1 Ontstaan en loop van het geding
Voor het verloop van het geding tot aan de uitspraak van de rechtbank verwijst het Hof naar onderdeel 1 van de rechtbankuitspraak en naar het proces-verbaal van de zitting van de rechtbank van 3 juni 2014.
In haar uitspraak van 26 augustus 2014 heeft de rechtbank het beroep ongegrond verklaard.
Belanghebbende heeft tegen deze uitspraak hoger beroep ingesteld. Het hogerberoepschrift is door het Hof ontvangen op 2 oktober 2014. Bij brief van 23 oktober 2014 is het beroep aangevuld met gronden.
De heffingsambtenaar heeft een verweerschrift ingediend.

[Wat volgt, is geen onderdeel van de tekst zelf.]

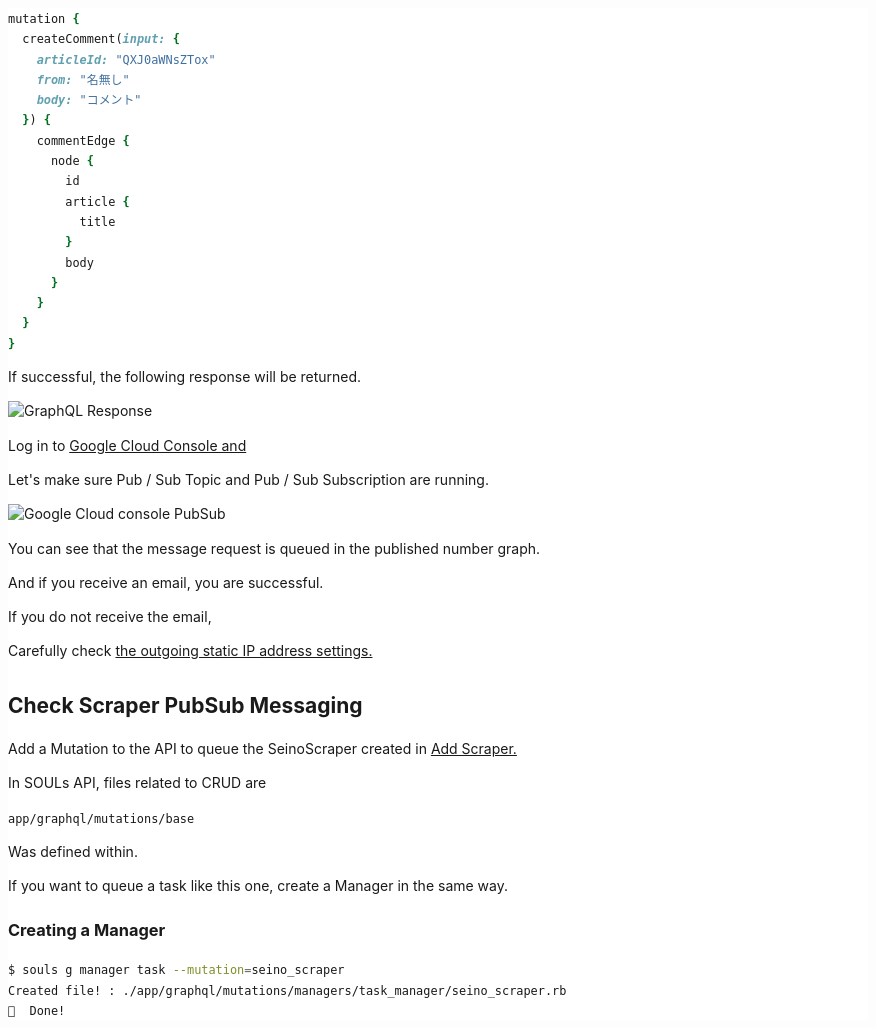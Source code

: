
 ```ruby
mutation {
  createComment(input: {
    articleId: "QXJ0aWNsZTox"
    from: "名無し"
    body: "コメント"
  }) {
    commentEdge {
      node {
        id
        article {
          title
        }
        body
      }
    }
  }
}
```

If successful, the following response will be returned.

![GraphQL Response](/imgs/docs/postman.png)

Log in to [Google Cloud Console and](https://console.cloud.google.com/cloudpubsub/topic/list)

Let's make sure Pub / Sub Topic and Pub / Sub Subscription are running.

![Google Cloud console PubSub](/imgs/docs/pubsub-console.png)

You can see that the message request is queued in the published number graph.

And if you receive an email, you are successful.

If you do not receive the email,

Carefully check [the outgoing static IP address settings.](/docs/guides/worker/add-cloud-nat/)

## Check Scraper PubSub Messaging

Add a Mutation to the API to queue the SeinoScraper created in [Add Scraper.](/docs/guides/worker/add-scraper/)

In SOULs API, files related to CRUD are

`app/graphql/mutations/base`

Was defined within.

If you want to queue a task like this one, create a Manager in the same way.

### Creating a Manager

```bash
$ souls g manager task --mutation=seino_scraper
Created file! : ./app/graphql/mutations/managers/task_manager/seino_scraper.rb
🎉  Done!
```
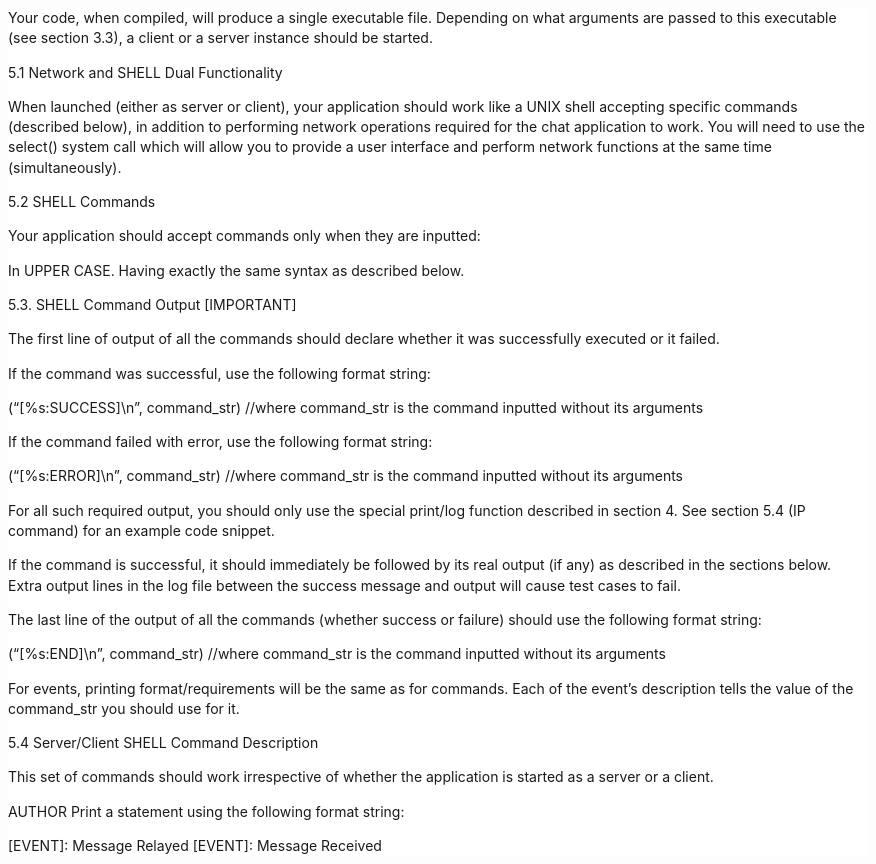 
Your code, when compiled, will produce a single executable file. Depending on what arguments are passed to this executable (see section 3.3), a client or a server instance should be started.


5.1 Network and SHELL Dual Functionality

When launched (either as server or client), your application should work like a UNIX shell accepting specific commands (described below), in addition to performing network operations required for the chat application to work. You will need to use the select() system call which will allow you to provide a user interface and perform network functions at the same time (simultaneously).


5.2 SHELL Commands

Your application should accept commands only when they are inputted:

In UPPER CASE.
Having exactly the same syntax as described below.

5.3. SHELL Command Output [IMPORTANT]

The first line of output of all the commands should declare whether it was successfully executed or it failed.

If the command was successful, use the following format string:

(“[%s:SUCCESS]\n”, command_str) //where command_str is the command inputted without its arguments


If the command failed with error, use the following format string:

(“[%s:ERROR]\n”, command_str) //where command_str is the command inputted without its arguments


For all such required output, you should only use the special print/log function described in section 4. See section 5.4 (IP command) for an example code snippet.


If the command is successful, it should immediately be followed by its real output (if any) as described in the sections below. Extra output lines in the log file between the success message and output will cause test cases to fail.


The last line of the output of all the commands (whether success or failure) should use the following format string:


(“[%s:END]\n”, command_str) //where command_str is the command inputted without its arguments


For events, printing format/requirements will be the same as for commands. Each of the event’s description tells the value of the command_str you should use for it.


5.4 Server/Client SHELL Command Description

This set of commands should work irrespective of whether the application is started as a server or a client.


AUTHOR
Print a statement using the following format string:



[EVENT]: Message Relayed
[EVENT]: Message Received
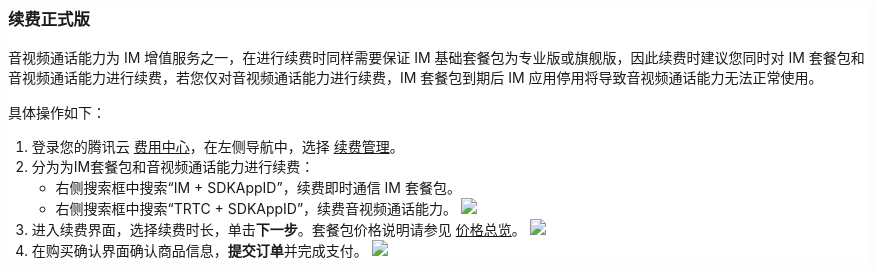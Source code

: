 
### 续费正式版

音视频通话能力为 IM 增值服务之一，在进行续费时同样需要保证 IM 基础套餐包为专业版或旗舰版，因此续费时建议您同时对 IM 套餐包和音视频通话能力进行续费，若您仅对音视频通话能力进行续费，IM 套餐包到期后 IM 应用停用将导致音视频通话能力无法正常使用。

具体操作如下：

1. 登录您的腾讯云 [费用中心](https://console.cloud.tencent.com/account)，在左侧导航中，选择 [续费管理](https://console.cloud.tencent.com/account/renewal)。
2. 分为为IM套餐包和音视频通话能力进行续费：
   - 右侧搜索框中搜索“IM + SDKAppID”，续费即时通信 IM 套餐包。
   - 右侧搜索框中搜索“TRTC + SDKAppID”，续费音视频通话能力。
     ![](https://qcloudimg.tencent-cloud.cn/image/document/ce1981e14cb95617312b2939674bad1c.png)
3. 进入续费界面，选择续费时长，单击**下一步**。套餐包价格说明请参见 [价格总览](http:///document/product/1640/79968)。
   ![](https://qcloudimg.tencent-cloud.cn/image/document/a6018f62ff7594adbd02d4900db31391.png)
4. 在购买确认界面确认商品信息，**提交订单**并完成支付。
   ![](https://qcloudimg.tencent-cloud.cn/image/document/fd848beca49203f3385e902894b2853f.png)
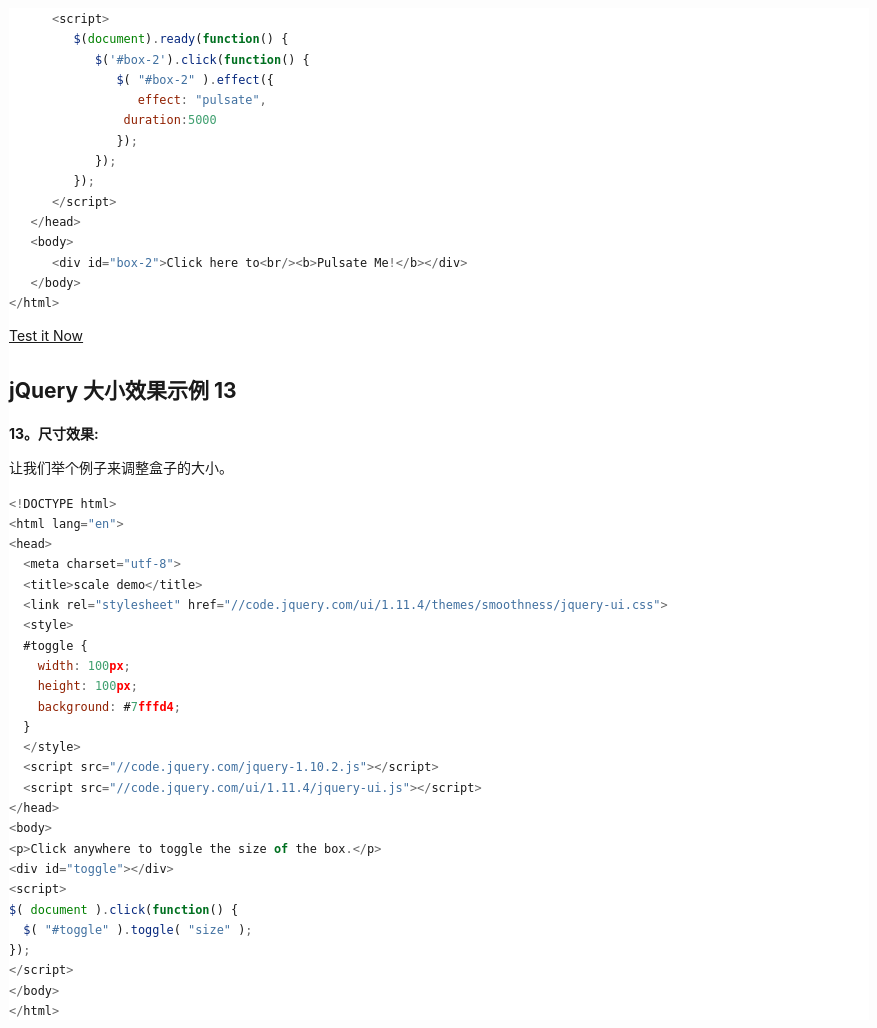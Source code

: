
 ```js
      <script>
         $(document).ready(function() {
            $('#box-2').click(function() {
               $( "#box-2" ).effect({
                  effect: "pulsate",
                duration:5000
               });
            });
         });
      </script>
   </head>
   <body>
      <div id="box-2">Click here to<br/><b>Pulsate Me!</b></div>
   </body>
</html>

```

[Test it Now](https://www.javatpoint.com/oprweb/test.jsp?filename=jqueryuieffects12)

## jQuery 大小效果示例 13

**13。尺寸效果:**

让我们举个例子来调整盒子的大小。

```js
<!DOCTYPE html>
<html lang="en">
<head>
  <meta charset="utf-8">
  <title>scale demo</title>
  <link rel="stylesheet" href="//code.jquery.com/ui/1.11.4/themes/smoothness/jquery-ui.css">
  <style>
  #toggle {
    width: 100px;
    height: 100px;
    background: #7fffd4;
  }
  </style>
  <script src="//code.jquery.com/jquery-1.10.2.js"></script>
  <script src="//code.jquery.com/ui/1.11.4/jquery-ui.js"></script>
</head>
<body>
<p>Click anywhere to toggle the size of the box.</p>
<div id="toggle"></div>
<script>
$( document ).click(function() {
  $( "#toggle" ).toggle( "size" );
});
</script>
</body>
</html>

```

Het onderzoek ter zitting heeft plaatsgevonden op 2 september 2015.
Belanghebbende is niet ter zitting verschenen. Belanghebbende, die bij brief van 22 juli 2015, aangetekend verzonden aan het opgegeven correspondentieadres ( [adres 1] ), is uitgenodigd voor de zitting, is niet ter zitting verschenen. Blijkens de in het dossier gevoegde track & trace -gegevens van PostNL is deze brief op 25 juli 2015 op de afhaallocatie van PostNL afgehaald.
Van het verhandelde ter zitting is een proces-verbaal opgemaakt dat met deze uitspraak wordt meegezonden.
2 Feiten
Nu de uitspraak van de rechtbank geen afzonderlijke vaststelling van de feiten bevat, stelt het Hof de feiten als volgt vast:
Belanghebbende is eigenares van de gemeubileerde woning [adres 2] , gemeente Bergen (hierna: de woning).
Belanghebbende is gehuwd met [Y] (de echtgenoot). Blijkens het proces-verbaal van de zitting voor de rechtbank is door of namens belanghebbende het volgende verklaard:
“Tot 2000 is de woning permanent verhuurd geweest. Wij willen enkel en alleen verhuren aan solide, betrouwbare mensen. (…) In 2009 en 2010 hebben we ook zelf in de woning verbleven.”
Belanghebbende is werkzaam voor het ministerie van Buitenlandse Zaken. Zij is de afgelopen jaren werkzaam geweest op diverse Nederlandse ambassades in het buitenland. In het onderhavige jaar is zij werkzaam geweest op de Nederlandse ambassades in [stad a] en [stad b] . Belanghebbende had in dat jaar ook haar hoofdverblijf in die steden, althans niet in de gemeente Bergen. Belanghebbende had in 2010 54 verlofdagen.
3 Geschil in hoger beroep
Evenals bij de rechtbank is bij het Hof in geschil of belanghebbende belastingplichtig is voor de heffing van forensenbelasting door de gemeente Bergen. Meer specifiek is in geschil of de woning van belanghebbende haar of haar gezin meer dan 90 dagen ter beschikking stond.